Exercise description ::
Collect all lines from the records below that include the word "correctly".

The data ::
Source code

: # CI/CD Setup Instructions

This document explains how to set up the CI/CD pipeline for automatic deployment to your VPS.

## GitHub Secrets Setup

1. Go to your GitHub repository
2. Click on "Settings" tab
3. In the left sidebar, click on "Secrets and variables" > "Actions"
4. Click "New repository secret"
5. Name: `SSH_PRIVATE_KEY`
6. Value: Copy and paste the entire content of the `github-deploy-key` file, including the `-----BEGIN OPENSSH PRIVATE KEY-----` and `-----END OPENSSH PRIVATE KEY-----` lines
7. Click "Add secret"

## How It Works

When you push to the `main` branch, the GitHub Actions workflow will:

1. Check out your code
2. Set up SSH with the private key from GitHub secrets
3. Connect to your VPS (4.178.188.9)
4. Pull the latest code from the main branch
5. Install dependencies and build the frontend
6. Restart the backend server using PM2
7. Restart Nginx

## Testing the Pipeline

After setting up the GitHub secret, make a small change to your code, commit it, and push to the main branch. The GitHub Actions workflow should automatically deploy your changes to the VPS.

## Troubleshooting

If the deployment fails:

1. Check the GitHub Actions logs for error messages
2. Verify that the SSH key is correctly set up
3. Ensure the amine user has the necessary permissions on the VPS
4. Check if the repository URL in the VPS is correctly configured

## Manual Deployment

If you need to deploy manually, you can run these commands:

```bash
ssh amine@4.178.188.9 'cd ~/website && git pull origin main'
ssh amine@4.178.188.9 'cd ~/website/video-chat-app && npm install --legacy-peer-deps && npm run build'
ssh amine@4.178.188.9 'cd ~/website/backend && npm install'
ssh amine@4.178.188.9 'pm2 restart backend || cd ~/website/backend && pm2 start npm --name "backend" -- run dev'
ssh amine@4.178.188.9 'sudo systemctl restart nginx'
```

Written solution ::
2. Verify that the SSH key is correctly set up
4. Check if the repository URL in the VPS is correctly configured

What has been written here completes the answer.